= Visual Glide Slope Indicator =

Aircraft landing ground device

Visual Glide Slope Indicator or Visual Glideslope Indicator (VGSI) is a ground device that uses lights to assist a pilot in landing an airplane at an airport. The lights define a vertical approach path during the final approach to a runway and can help the pilot determine if the airplane is too high or too low for an optimum landing.

There are several different types of VGSIs:
- Visual Approach Slope Indicator (VASI)
- Precision Approach Path Indicator (PAPI)
- Pulsating Visual Approach Slope Indicator (PVASI)
- Three-color Visual Approach Slope Indicator (T-VASI)
- Helicopter Approach Path Indicator (HAPI)
- Alignment of Element Systems
 Alignment of elements systems are installed on some small general aviation airports and are a low-cost system consisting of painted plywood panels, normally black and white or fluorescent orange. Some of these systems are lighted for night use. The useful range of these systems is approximately three-quarter miles. To use the system, the pilot positions the aircraft so the elements are in alignment.
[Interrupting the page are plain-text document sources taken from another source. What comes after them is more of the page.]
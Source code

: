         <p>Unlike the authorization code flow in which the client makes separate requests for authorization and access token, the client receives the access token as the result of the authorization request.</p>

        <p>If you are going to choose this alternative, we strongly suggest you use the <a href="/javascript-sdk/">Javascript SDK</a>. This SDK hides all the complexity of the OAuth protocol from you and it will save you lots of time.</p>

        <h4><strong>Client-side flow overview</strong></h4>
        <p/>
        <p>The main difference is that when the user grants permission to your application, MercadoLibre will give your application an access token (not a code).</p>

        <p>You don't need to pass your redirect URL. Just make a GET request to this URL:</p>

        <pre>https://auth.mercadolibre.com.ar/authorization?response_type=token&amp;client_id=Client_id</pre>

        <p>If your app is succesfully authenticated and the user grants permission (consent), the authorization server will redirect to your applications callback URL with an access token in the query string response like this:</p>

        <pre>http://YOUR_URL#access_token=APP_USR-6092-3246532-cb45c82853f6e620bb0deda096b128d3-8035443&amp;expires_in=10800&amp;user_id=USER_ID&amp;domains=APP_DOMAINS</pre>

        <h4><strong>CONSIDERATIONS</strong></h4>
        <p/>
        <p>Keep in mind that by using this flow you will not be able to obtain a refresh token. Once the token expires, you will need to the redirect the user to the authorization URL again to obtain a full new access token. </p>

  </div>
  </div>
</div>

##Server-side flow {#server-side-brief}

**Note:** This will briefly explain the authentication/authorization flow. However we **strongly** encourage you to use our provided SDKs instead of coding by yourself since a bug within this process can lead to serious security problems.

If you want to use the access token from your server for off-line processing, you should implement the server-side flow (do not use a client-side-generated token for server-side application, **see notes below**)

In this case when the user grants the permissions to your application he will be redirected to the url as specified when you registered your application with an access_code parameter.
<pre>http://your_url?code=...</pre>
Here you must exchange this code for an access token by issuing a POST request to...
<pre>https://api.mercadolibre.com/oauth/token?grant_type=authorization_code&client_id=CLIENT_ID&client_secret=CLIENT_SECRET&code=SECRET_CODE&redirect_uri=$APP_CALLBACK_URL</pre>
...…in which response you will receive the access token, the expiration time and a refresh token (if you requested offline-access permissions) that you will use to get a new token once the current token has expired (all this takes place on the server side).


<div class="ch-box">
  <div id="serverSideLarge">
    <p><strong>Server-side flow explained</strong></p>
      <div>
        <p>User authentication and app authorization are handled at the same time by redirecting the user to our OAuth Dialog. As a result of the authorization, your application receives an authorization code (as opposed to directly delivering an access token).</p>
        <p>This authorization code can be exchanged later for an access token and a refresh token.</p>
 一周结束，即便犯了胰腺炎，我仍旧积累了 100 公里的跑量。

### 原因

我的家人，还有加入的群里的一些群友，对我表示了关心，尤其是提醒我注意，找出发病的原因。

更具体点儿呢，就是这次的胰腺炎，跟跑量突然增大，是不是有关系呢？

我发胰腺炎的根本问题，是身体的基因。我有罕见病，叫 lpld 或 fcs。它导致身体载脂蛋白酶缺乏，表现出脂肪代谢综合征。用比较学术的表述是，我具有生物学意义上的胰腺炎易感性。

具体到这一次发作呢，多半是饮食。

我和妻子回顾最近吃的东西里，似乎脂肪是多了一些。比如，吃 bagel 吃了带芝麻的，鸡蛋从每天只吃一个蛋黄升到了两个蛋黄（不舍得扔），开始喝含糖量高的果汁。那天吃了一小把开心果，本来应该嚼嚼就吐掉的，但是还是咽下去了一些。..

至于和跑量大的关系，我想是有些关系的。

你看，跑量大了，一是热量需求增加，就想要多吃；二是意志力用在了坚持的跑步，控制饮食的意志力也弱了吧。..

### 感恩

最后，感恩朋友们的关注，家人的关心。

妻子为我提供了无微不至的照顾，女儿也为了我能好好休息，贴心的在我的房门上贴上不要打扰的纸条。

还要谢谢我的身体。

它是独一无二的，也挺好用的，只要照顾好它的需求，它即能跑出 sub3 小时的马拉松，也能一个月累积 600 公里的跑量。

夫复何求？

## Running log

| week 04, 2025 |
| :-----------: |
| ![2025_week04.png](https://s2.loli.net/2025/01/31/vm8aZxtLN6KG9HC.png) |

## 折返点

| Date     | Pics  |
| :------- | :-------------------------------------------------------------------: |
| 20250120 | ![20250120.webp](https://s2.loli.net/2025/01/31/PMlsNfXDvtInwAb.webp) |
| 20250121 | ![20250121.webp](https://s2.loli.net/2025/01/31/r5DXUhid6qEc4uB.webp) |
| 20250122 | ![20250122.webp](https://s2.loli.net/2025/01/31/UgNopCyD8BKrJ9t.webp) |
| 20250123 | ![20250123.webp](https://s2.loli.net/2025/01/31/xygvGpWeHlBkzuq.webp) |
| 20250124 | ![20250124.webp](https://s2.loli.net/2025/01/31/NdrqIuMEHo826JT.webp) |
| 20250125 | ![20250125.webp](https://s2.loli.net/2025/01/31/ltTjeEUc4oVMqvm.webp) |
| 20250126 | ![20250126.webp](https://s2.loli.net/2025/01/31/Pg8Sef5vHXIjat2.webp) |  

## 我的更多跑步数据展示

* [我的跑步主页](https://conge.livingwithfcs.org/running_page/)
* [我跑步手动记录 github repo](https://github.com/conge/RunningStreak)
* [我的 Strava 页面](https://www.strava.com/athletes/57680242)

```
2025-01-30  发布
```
In the United States, the Federal Aviation Administration includes VGSI information in its Chart Supplement (formerly the Airport/Facility Directory) publication. The VGSI, if installed, is listed immediately after each runway and is coded to indicate the type and specific implementation. For example, Chicago Executive Airport (KPWK) located in Wheeling, IL has runway 16. In the A/FD, after runway 16 is listed "PAPI(P4L)" which is a PAPI of four (4) identical light units placed on the left side of the runway. The various VGSI codes and their descriptions can be found in the "VISUAL GLIDESLOPE INDICATORS" section of the Directory Legend in the Chart Supplement.